If a Lhasa Apso does not receive at least 30 minutes of daily exercise, they may begin to show unfavorable behaviors in your home. If you bring a Lhasa Apso into your home, make sure you are prepared to implement daily play into your routine.

Important Tips For Your Lhasa Apso

Now that we’ve covered the main details around the Lhasa Apso breed, let’s discuss some important tips for Lhasa Apso owners to remember.

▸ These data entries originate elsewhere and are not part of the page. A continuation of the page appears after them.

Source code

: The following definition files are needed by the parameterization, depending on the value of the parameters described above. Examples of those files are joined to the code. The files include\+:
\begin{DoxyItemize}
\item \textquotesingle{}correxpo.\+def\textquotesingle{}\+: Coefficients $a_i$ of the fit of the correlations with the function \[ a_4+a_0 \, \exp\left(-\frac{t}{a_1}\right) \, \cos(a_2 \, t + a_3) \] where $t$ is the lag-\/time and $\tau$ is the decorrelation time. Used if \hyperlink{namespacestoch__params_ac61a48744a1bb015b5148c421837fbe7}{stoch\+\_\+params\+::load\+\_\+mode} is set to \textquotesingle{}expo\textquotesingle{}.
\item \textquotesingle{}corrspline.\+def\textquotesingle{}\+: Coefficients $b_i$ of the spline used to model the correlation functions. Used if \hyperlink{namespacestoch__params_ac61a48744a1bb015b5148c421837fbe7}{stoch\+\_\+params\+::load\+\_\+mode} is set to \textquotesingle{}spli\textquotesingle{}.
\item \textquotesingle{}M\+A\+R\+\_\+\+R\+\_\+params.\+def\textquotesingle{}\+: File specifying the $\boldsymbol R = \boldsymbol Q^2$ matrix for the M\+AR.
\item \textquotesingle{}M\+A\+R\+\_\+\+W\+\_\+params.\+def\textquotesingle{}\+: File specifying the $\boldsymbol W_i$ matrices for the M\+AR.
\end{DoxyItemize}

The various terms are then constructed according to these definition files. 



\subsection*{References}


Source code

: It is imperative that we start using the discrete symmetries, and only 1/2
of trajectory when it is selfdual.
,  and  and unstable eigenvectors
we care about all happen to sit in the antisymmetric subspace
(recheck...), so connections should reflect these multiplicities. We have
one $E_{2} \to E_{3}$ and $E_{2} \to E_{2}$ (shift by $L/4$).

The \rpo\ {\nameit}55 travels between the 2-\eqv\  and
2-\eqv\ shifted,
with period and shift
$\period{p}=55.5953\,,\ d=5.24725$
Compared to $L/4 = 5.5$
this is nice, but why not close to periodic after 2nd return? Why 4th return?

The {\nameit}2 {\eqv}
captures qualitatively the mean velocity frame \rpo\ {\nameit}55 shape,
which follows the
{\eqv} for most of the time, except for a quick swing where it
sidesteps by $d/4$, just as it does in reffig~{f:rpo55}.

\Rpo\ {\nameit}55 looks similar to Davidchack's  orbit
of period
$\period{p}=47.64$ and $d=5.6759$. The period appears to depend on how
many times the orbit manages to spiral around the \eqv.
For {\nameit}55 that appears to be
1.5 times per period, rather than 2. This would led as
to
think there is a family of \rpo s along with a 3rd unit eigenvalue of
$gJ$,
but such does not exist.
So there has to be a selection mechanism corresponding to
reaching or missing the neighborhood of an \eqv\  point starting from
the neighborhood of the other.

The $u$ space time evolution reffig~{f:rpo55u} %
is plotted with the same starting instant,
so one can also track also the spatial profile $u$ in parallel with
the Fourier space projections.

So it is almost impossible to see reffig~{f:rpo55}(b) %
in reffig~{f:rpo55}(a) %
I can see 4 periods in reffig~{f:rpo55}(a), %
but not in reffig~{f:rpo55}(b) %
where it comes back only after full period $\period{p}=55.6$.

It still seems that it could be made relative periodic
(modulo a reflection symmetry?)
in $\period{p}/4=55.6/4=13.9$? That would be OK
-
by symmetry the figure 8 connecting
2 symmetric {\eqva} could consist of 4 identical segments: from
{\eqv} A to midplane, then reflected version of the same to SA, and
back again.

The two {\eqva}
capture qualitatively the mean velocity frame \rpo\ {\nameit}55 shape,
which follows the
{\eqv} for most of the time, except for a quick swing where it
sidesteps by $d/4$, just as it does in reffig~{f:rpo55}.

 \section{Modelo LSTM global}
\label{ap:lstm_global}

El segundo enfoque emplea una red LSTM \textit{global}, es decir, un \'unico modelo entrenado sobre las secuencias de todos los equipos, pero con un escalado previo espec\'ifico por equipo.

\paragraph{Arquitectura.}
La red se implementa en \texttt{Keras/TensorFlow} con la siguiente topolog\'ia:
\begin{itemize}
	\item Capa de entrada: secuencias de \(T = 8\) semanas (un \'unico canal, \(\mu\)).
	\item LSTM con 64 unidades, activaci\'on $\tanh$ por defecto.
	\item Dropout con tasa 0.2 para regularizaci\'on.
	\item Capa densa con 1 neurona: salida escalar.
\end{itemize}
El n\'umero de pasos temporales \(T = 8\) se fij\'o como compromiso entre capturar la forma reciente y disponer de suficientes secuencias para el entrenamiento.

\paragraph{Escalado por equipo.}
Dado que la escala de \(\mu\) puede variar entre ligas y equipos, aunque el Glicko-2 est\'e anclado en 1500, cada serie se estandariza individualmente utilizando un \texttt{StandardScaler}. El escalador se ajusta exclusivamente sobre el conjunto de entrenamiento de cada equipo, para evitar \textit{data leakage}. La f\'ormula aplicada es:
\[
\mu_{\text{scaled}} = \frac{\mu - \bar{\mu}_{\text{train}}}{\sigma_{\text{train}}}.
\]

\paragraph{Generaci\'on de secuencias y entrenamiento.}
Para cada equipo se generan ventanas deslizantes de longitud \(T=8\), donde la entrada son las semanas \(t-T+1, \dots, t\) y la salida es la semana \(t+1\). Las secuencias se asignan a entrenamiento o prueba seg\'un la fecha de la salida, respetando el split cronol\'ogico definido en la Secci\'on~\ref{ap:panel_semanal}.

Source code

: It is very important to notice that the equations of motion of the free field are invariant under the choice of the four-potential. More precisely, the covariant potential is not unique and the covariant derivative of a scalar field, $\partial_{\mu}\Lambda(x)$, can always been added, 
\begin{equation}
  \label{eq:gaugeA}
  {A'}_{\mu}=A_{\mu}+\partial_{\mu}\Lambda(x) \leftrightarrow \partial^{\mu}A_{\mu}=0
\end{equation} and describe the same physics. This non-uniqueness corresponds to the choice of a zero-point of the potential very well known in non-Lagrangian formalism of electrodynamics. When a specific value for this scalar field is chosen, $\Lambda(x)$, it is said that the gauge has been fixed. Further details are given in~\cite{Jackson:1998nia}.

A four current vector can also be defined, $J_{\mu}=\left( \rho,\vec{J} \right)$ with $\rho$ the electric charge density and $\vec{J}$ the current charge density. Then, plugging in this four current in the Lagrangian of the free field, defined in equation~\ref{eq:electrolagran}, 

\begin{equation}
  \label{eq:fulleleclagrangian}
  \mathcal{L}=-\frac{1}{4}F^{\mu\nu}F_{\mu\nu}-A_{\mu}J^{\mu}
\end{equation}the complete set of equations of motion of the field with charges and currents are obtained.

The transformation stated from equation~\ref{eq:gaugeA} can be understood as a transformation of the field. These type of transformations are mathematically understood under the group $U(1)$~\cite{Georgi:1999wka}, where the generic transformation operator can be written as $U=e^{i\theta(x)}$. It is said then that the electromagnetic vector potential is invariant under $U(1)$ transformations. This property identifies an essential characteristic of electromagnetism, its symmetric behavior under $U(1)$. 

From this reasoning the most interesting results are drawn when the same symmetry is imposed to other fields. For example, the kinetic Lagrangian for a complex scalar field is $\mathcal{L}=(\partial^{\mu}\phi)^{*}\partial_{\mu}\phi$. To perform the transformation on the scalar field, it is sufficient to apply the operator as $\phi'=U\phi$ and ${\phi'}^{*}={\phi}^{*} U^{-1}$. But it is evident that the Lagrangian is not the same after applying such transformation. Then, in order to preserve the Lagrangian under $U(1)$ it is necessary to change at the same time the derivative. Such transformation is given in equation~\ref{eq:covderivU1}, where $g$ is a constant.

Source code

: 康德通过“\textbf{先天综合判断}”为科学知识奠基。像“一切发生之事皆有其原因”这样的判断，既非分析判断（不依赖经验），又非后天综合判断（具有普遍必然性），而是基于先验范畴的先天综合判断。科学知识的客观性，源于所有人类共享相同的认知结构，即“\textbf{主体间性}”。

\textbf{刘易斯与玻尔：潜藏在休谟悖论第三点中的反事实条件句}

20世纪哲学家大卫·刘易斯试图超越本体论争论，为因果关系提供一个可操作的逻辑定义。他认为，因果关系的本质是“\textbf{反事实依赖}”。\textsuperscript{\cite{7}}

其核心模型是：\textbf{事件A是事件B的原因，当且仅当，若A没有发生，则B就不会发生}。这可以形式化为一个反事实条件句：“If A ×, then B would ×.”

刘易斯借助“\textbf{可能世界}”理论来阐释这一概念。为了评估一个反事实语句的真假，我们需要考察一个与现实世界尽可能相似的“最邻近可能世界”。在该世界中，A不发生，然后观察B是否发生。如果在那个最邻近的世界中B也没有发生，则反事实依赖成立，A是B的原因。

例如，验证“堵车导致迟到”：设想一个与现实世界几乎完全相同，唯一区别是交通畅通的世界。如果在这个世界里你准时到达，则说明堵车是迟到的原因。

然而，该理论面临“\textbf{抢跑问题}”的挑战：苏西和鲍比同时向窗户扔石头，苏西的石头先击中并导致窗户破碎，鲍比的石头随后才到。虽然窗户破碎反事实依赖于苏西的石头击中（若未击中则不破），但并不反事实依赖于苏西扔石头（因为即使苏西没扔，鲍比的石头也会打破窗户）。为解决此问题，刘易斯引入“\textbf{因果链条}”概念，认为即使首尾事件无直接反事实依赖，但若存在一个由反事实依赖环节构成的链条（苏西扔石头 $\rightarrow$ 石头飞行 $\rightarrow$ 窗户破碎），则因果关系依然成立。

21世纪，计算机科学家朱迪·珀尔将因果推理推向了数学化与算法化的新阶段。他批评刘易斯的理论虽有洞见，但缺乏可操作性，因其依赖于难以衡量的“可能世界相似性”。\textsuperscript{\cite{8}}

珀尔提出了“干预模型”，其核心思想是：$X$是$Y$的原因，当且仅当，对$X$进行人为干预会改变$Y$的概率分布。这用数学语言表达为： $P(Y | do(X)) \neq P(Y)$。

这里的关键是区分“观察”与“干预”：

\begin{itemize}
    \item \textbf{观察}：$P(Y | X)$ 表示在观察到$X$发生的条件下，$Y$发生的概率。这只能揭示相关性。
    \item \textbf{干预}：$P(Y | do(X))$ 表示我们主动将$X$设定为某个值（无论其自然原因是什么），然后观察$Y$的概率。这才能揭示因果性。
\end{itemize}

  • The Lhasa Apso is independent and like to do things their way
  • The Lhasa Apso is a natural watchdog, so expect them to bark when they hear things in and outside of your home
  • The Lhasa Apso thinks they are much larger than they are, so expect a brave and spunky pup that takes on any challenge
  • They require daily grooming, or at least every other day
  • Most Lhasa Apso owners invest in a monthly groomer
  • They can be a bit more difficult to train due to their independent attitude
  • They require at least 30 minutes of daily exercise
  • They do well with positive reinforcement style training
  • They are known to experience eye conditions, so see the vet asap if you notice any changes in their eyes
  • They are known to nip when annoyed, so make sure to monitor them around children


The Lhasa Apso is a spunky breed that can provide your family with endless entertainment. If you choose to bring a Lhasa Apso into your life, you will surely gain a vivacious and loving furry friend!